Copy each line of the following material that has the string "accurate".

------------

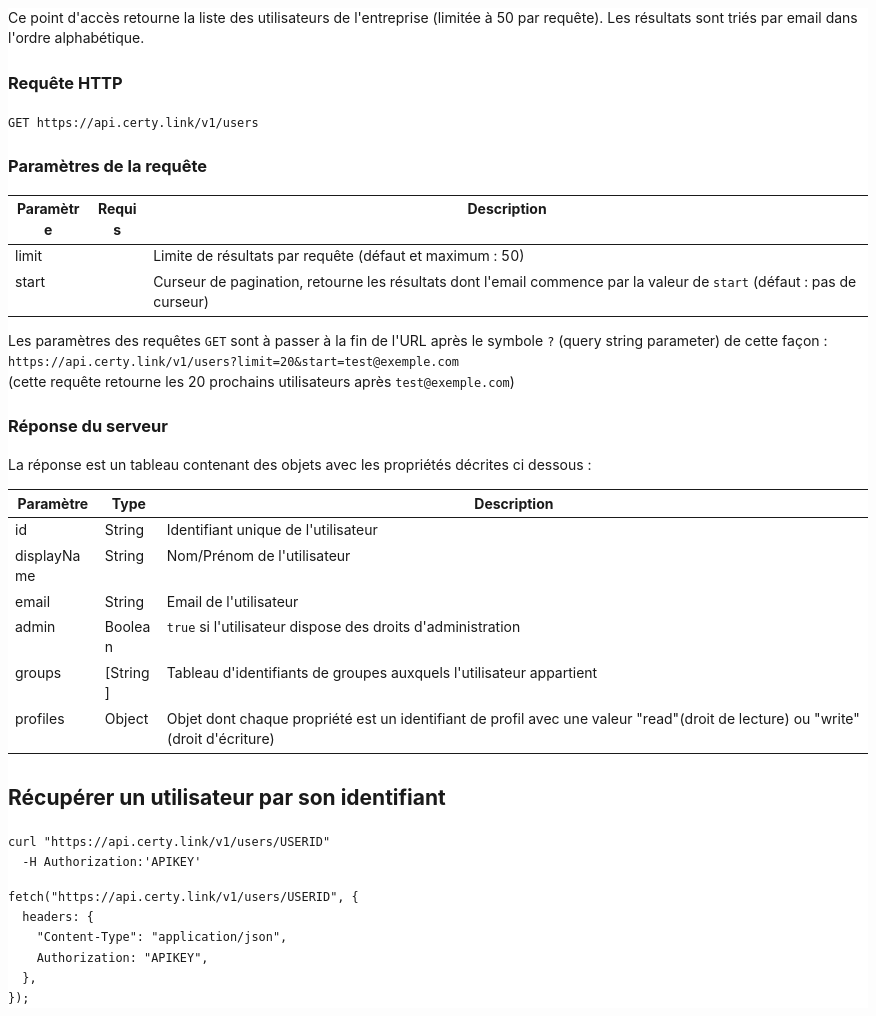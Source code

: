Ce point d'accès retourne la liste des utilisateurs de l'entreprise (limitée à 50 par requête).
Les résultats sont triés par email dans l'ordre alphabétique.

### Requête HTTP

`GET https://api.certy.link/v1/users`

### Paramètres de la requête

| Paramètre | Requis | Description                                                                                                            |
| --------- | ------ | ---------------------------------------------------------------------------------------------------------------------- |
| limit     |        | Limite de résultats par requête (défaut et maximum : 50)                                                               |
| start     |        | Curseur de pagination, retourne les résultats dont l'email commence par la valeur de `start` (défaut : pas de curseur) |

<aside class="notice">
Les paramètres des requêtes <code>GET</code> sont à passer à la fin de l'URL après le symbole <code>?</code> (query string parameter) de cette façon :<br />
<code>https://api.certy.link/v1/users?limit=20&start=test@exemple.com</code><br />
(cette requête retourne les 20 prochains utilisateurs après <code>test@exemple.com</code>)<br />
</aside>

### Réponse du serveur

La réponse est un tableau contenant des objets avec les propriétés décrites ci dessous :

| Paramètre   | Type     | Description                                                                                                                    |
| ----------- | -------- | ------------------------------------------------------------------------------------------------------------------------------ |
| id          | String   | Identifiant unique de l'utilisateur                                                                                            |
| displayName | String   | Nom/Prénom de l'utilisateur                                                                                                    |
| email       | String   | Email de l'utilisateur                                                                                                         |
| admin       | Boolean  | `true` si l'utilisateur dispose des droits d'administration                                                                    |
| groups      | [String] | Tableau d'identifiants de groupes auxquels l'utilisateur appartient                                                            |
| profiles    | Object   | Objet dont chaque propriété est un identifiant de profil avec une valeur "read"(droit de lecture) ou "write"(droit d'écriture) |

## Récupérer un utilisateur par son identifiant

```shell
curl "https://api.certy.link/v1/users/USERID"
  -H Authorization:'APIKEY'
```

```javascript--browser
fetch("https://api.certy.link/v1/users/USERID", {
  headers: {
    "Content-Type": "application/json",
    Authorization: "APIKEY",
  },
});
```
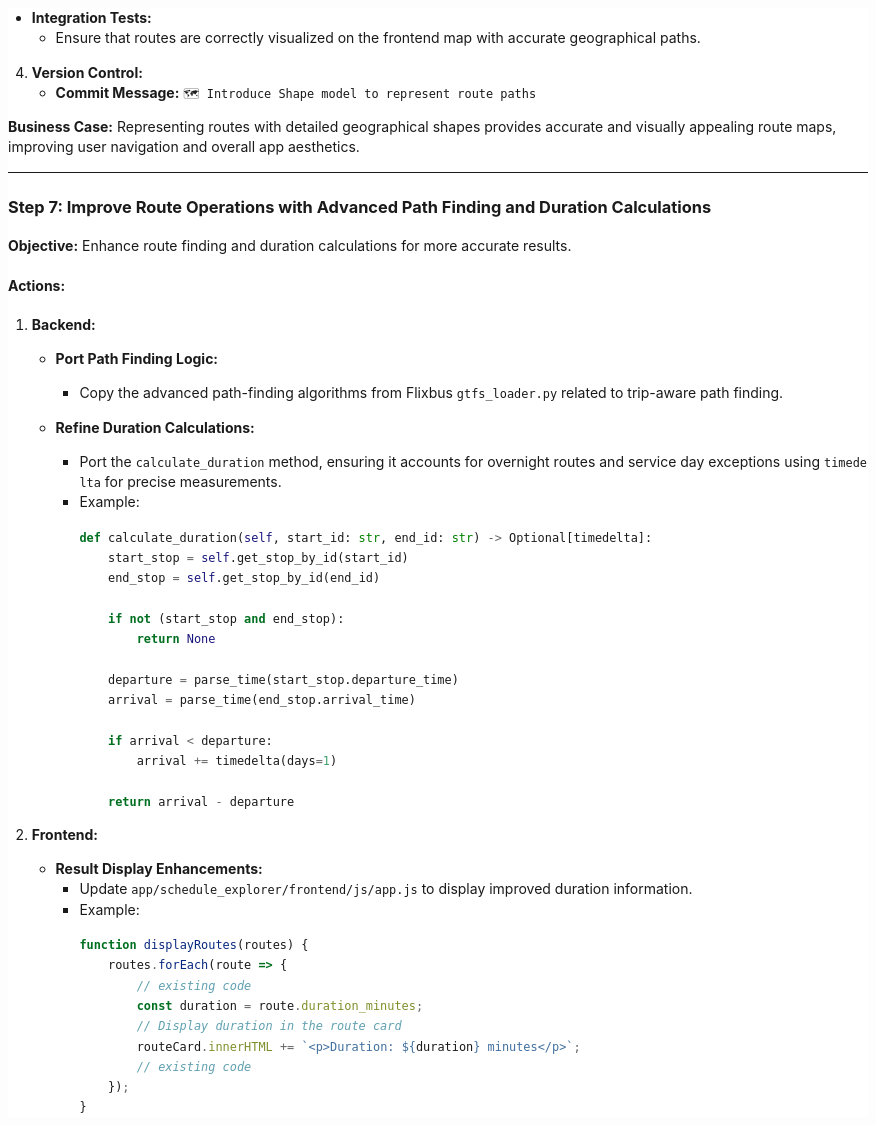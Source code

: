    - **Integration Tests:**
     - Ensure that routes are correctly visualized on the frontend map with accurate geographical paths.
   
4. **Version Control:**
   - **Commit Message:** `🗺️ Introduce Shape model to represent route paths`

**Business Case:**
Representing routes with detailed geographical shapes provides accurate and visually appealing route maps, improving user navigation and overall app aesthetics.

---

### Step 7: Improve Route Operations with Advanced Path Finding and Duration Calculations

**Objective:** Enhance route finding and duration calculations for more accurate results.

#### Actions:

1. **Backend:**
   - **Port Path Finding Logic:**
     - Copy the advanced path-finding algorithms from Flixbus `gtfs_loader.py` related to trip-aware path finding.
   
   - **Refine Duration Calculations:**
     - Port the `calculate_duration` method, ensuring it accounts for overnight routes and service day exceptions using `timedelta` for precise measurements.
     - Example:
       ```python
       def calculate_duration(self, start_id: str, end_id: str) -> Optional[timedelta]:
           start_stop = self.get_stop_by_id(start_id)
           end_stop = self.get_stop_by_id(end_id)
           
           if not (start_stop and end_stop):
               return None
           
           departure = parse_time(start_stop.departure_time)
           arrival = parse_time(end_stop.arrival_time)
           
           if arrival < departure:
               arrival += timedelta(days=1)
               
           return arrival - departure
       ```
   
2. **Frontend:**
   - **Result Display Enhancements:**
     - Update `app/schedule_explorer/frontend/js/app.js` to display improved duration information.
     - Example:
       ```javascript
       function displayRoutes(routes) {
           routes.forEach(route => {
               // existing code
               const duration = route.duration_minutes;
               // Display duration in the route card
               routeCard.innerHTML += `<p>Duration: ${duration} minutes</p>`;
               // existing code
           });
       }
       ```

------------

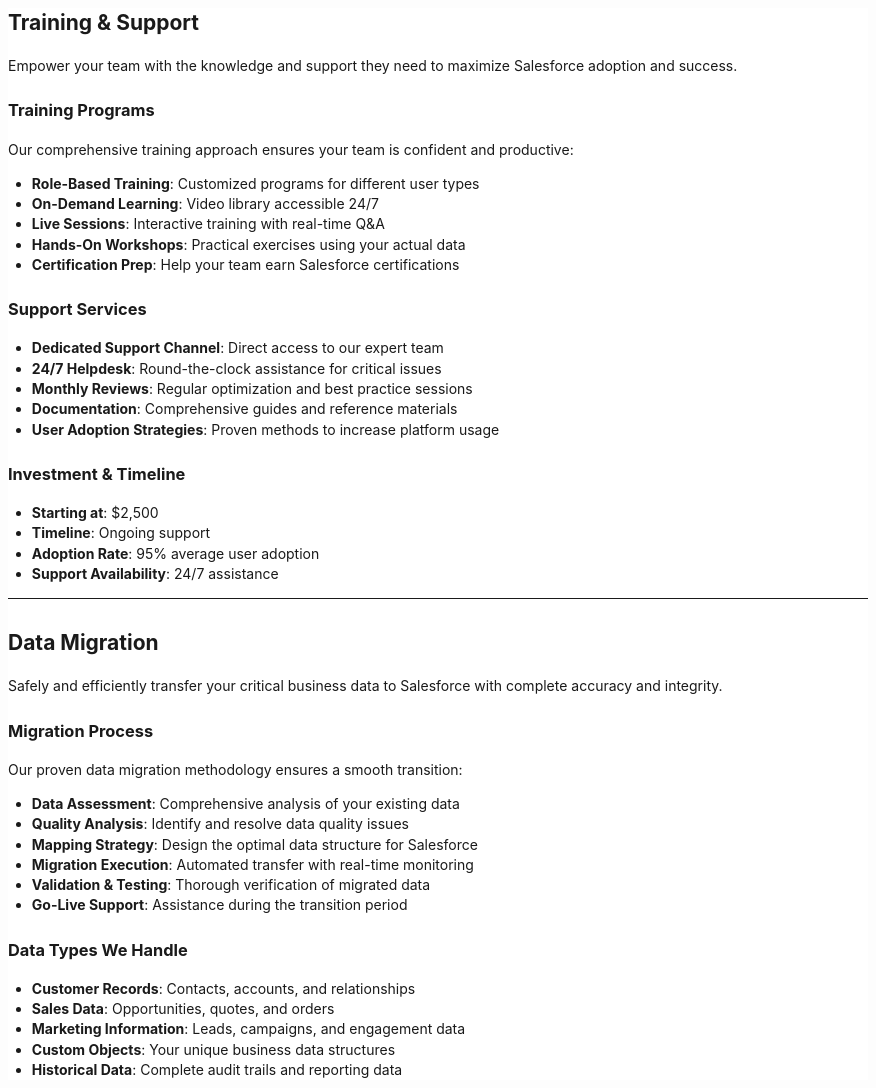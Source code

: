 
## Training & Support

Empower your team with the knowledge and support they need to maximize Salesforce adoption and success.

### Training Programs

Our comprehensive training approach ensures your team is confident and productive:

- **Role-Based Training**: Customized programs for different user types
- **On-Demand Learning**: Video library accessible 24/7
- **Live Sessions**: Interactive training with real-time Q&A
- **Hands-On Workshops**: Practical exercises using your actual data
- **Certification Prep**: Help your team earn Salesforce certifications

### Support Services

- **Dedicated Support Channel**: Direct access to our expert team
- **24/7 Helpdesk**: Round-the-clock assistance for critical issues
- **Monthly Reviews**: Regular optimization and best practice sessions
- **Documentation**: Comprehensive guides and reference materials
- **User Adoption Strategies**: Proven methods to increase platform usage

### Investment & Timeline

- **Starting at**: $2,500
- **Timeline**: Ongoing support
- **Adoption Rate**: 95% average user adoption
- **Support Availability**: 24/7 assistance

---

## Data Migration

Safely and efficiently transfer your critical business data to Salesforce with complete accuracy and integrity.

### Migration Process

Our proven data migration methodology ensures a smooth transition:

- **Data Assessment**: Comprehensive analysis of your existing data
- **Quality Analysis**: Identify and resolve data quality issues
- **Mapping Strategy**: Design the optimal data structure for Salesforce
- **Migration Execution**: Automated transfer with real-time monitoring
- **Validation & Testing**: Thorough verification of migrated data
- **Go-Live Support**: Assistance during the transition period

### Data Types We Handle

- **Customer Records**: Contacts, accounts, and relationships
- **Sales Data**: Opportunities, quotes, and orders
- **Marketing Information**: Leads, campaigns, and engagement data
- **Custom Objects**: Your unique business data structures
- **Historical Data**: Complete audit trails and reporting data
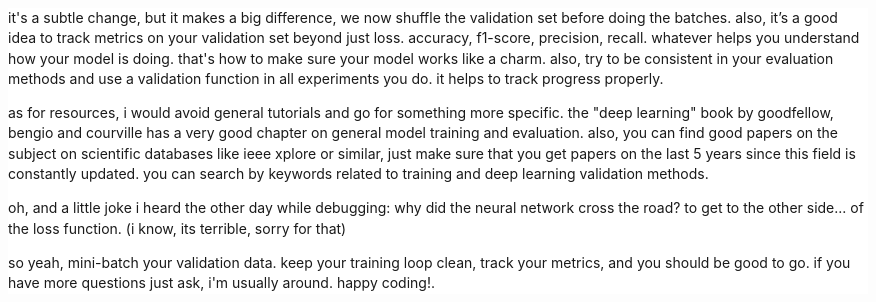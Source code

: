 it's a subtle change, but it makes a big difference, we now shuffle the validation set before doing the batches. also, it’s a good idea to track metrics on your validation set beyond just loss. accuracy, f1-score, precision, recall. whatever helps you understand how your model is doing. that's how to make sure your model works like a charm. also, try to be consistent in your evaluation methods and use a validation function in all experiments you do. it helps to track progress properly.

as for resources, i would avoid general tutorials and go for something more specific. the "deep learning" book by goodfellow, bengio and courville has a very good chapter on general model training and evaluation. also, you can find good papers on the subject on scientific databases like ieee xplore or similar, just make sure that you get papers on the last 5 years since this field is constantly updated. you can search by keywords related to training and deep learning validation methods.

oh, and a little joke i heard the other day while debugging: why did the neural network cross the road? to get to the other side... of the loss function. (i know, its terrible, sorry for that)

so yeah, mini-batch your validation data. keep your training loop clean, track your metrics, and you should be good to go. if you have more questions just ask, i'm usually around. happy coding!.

------------

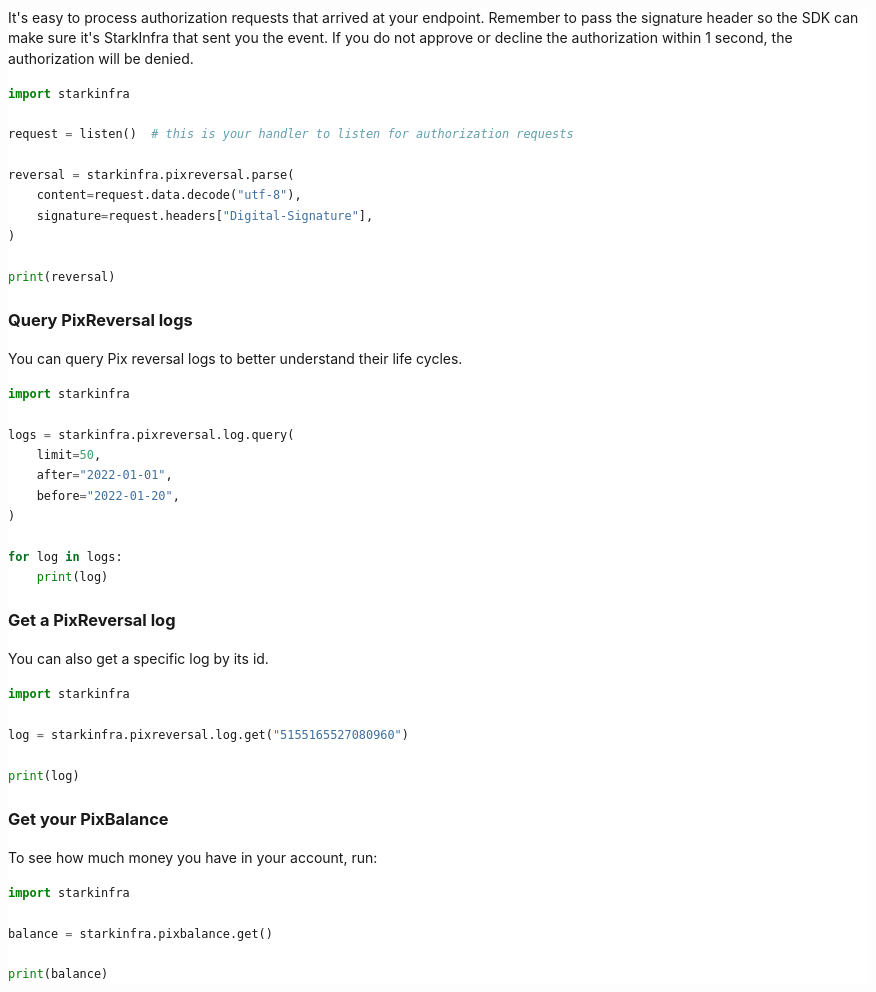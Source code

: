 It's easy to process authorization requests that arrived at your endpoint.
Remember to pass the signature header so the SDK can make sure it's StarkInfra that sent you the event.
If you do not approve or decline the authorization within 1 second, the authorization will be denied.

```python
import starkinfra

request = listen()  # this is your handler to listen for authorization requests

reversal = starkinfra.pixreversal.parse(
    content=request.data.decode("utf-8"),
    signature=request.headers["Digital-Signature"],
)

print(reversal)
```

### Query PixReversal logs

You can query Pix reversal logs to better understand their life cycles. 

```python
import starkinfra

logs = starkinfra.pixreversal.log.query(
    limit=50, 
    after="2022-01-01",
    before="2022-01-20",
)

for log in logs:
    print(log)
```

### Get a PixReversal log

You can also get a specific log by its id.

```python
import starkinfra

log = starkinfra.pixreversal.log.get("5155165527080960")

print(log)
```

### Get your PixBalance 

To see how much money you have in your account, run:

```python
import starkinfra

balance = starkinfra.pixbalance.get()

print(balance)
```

------------

ANSWER TO THE EXERCISE:
     - Ensure that routes are correctly visualized on the frontend map with accurate geographical paths.
Representing routes with detailed geographical shapes provides accurate and visually appealing route maps, improving user navigation and overall app aesthetics.
**Objective:** Enhance route finding and duration calculations for more accurate results.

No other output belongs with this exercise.